So I’ve officially been pulling off this whole “doctor” thing for a month! It has gone very fast, but yet it feels like forever. I’ve gotten less sleep, skipped more meals, and cried more times that I can count. But I’ve survived.
It’s hard to describe the feelings I’ve been experiencing this past month. Amazement – that I’m actually a doctor and I get to take care of patients. Frustration – at my lack of knowledge. Anger – at the unfairness of life. Gratitude – that I have my health when so many others don’t. Sadness – that I can’t save everyone and that I have to watch so much suffering and death. Happiness – that I am blessed to do what I do. Doubt – that I picked the right career. Fear – that I don’t have what it takes to do this for a lifetime. Exhaustion – beyond belief.
Some days I come home so excited to tell my husband about my day, the cool things I’ve seen, the procedures I’ve performed. And other days I am silent, because how do I tell him I spent the last hour of my day listening to the last dying breaths of a patient my own age. But everyday I carry the burden of my patients’ sufferings with me. Even when I have a day off, I find myself constantly checking charts from home, making sure the right orders are in and that my patients are still alive. I lay in bed at night worrying that I’ve forgotten something, or that something will be missed while I’m not there.
Some days I want so much to scream, to cry, to hit something, someone, anything. I thought I knew what I was signing up for when I decided to become a doctor. But I had no idea. Not even an inkling of how hard it would be to do this job. On so many levels. I underestimated the physical and intellectual challenges that being a doctor would bring. I had no idea the mental exhaustion it takes to work 15 hour days over and over and over again.
I was once asked by a physician during residency interviews if I believed in the concept of Informed Consent.

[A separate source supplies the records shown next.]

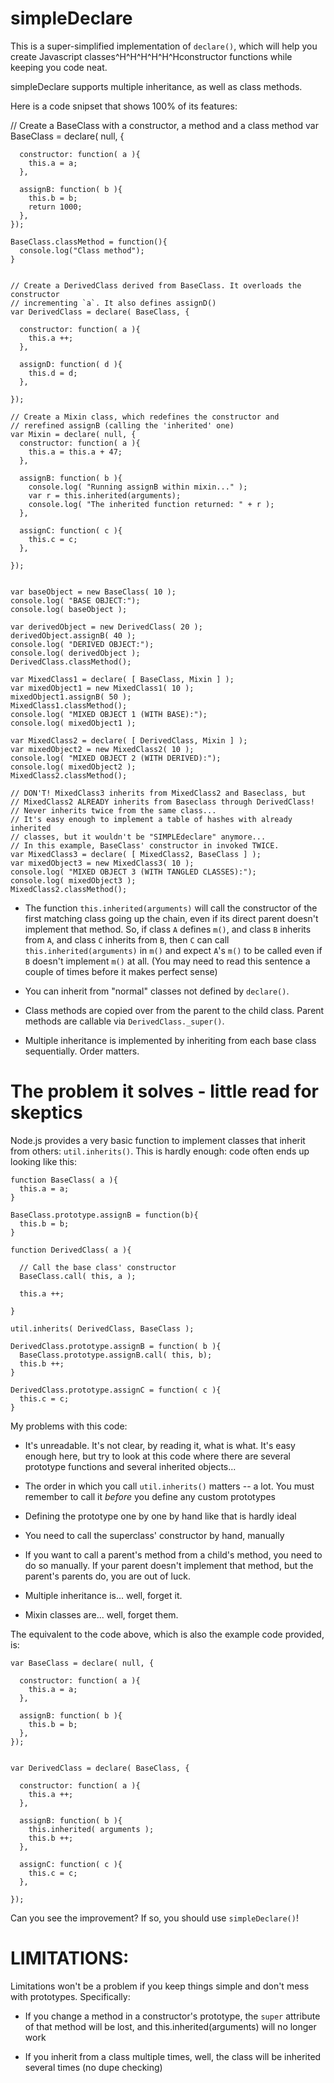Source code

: simpleDeclare
=============

This is a super-simplified implementation of `declare()`, which will help you create Javascript classes^H^H^H^H^H^Hconstructor functions while keeping you code neat.

simpleDeclare supports multiple inheritance, as well as class methods.


Here is a code snipset that shows 100% of its features:


   // Create a BaseClass with a constructor, a method and a class method
   var BaseClass = declare( null, {

      constructor: function( a ){
        this.a = a; 
      },

      assignB: function( b ){
        this.b = b;
        return 1000;
      },
    });

    BaseClass.classMethod = function(){ 
      console.log("Class method");
    }


    // Create a DerivedClass derived from BaseClass. It overloads the constructor
    // incrementing `a`. It also defines assignD()
    var DerivedClass = declare( BaseClass, {

      constructor: function( a ){
        this.a ++;
      },

      assignD: function( d ){
        this.d = d;
      },

    });

    // Create a Mixin class, which redefines the constructor and
    // rerefined assignB (calling the 'inherited' one)
    var Mixin = declare( null, {
      constructor: function( a ){
        this.a = this.a + 47;
      },

      assignB: function( b ){
        console.log( "Running assignB within mixin..." );
        var r = this.inherited(arguments);
        console.log( "The inherited function returned: " + r );
      },

      assignC: function( c ){
        this.c = c;
      },

    });


    var baseObject = new BaseClass( 10 );
    console.log( "BASE OBJECT:");
    console.log( baseObject );

    var derivedObject = new DerivedClass( 20 );
    derivedObject.assignB( 40 );
    console.log( "DERIVED OBJECT:");
    console.log( derivedObject );
    DerivedClass.classMethod();

    var MixedClass1 = declare( [ BaseClass, Mixin ] );
    var mixedObject1 = new MixedClass1( 10 );
    mixedObject1.assignB( 50 );
    MixedClass1.classMethod();
    console.log( "MIXED OBJECT 1 (WITH BASE):");
    console.log( mixedObject1 );

    var MixedClass2 = declare( [ DerivedClass, Mixin ] );
    var mixedObject2 = new MixedClass2( 10 );
    console.log( "MIXED OBJECT 2 (WITH DERIVED):");
    console.log( mixedObject2 );
    MixedClass2.classMethod();

    // DON'T! MixedClass3 inherits from MixedClass2 and Baseclass, but
    // MixedClass2 ALREADY inherits from Baseclass through DerivedClass!
    // Never inherits twice from the same class...
    // It's easy enough to implement a table of hashes with already inherited
    // classes, but it wouldn't be "SIMPLEdeclare" anymore...
    // In this example, BaseClass' constructor in invoked TWICE.
    var MixedClass3 = declare( [ MixedClass2, BaseClass ] );
    var mixedObject3 = new MixedClass3( 10 );
    console.log( "MIXED OBJECT 3 (WITH TANGLED CLASSES):");
    console.log( mixedObject3 );
    MixedClass2.classMethod();


* The function `this.inherited(arguments)` will call the constructor of the first matching class going up the chain, even if its direct parent doesn't implement that method. So, if class `A` defines `m()`, and class `B` inherits from `A`, and class `C` inherits from `B`, then `C` can call `this.inherited(arguments)` in `m()` and expect `A`'s `m()` to be called even if `B` doesn't implement `m()` at all. (You may need to read this sentence a couple of times before it makes perfect sense)

* You can inherit from "normal" classes not defined by `declare()`.

* Class methods are copied over from the parent to the child class. Parent methods are callable via `DerivedClass._super()`.

* Multiple inheritance is implemented by inheriting from each base class sequentially. Order matters.

# The problem it solves - little read for skeptics

Node.js provides a very basic function to implement classes that inherit from others: `util.inherits()`. This is hardly enough: code often ends up looking like this:

    function BaseClass( a ){
      this.a = a;
    }
    
    BaseClass.prototype.assignB = function(b){
      this.b = b;
    }
    
    function DerivedClass( a ){
    
      // Call the base class' constructor
      BaseClass.call( this, a );

      this.a ++;   
 
    }
    
    util.inherits( DerivedClass, BaseClass );
    
    DerivedClass.prototype.assignB = function( b ){
      BaseClass.prototype.assignB.call( this, b);
      this.b ++;
    }
    
    DerivedClass.prototype.assignC = function( c ){
      this.c = c;
    }

My problems with this code:

* It's unreadable. It's not clear, by reading it, what is what. It's easy enough here, but try to look at this code where there are several prototype functions and several inherited objects...

* The order in which you call `util.inherits()` matters -- a lot. You must remember to call it _before_ you define any custom prototypes

* Defining the prototype one by one by hand like that is hardly ideal

* You need to call the superclass' constructor by hand, manually

* If you want to call a parent's method from a child's method, you need to do so manually. If your parent doesn't implement that method, but the parent's parents do, you are out of luck.

* Multiple inheritance is... well, forget it.

* Mixin classes are... well, forget them.

The equivalent to the code above, which is also the example code provided, is:


    var BaseClass = declare( null, {

      constructor: function( a ){
        this.a = a;
      },

      assignB: function( b ){
        this.b = b;
      },
    });


    var DerivedClass = declare( BaseClass, {

      constructor: function( a ){
        this.a ++;
      },  

      assignB: function( b ){
        this.inherited( arguments );
        this.b ++;
      },

      assignC: function( c ){
        this.c = c;
      },

    });


Can you see the improvement? If so, you should use `simpleDeclare()`!


# LIMITATIONS:

Limitations won't be a problem if you keep things simple and don't mess with prototypes. Specifically:

  * If you change a method in a constructor's prototype, the `super` attribute of that method will be lost,
    and this.inherited(arguments) will no longer work

  * If you inherit from a class multiple times, well, the class will be inherited several times (no dupe
    checking)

Of course, I replied. Then he explained that he believed informed consent to be a myth. Because no one can ever be truly informed. So when we describe a procedure and the risks involved to a patient and they give informed consent, it’s a fallacy because they don’t have the medical knowledge required to truly understand the procedure and what they’re agreeing to.
I think in many ways he was right. If I had truly known what being a doctor was going to be like, I wouldn’t have signed up for this. And that’s the honest to goodness truth.
But I did sign up for. I signed my life away, and it’s too last to take it back. So for now I’m going to try to take a nap before my night shift tonight. I’ll try not to lay awake thinking about my patients, even though I know I will anyway. And I’ll probably have strange dreams about blood transfusions and horses in the ICU (yes, this is what I dream about nowadays).
1 month of Intern year down – 11 to go.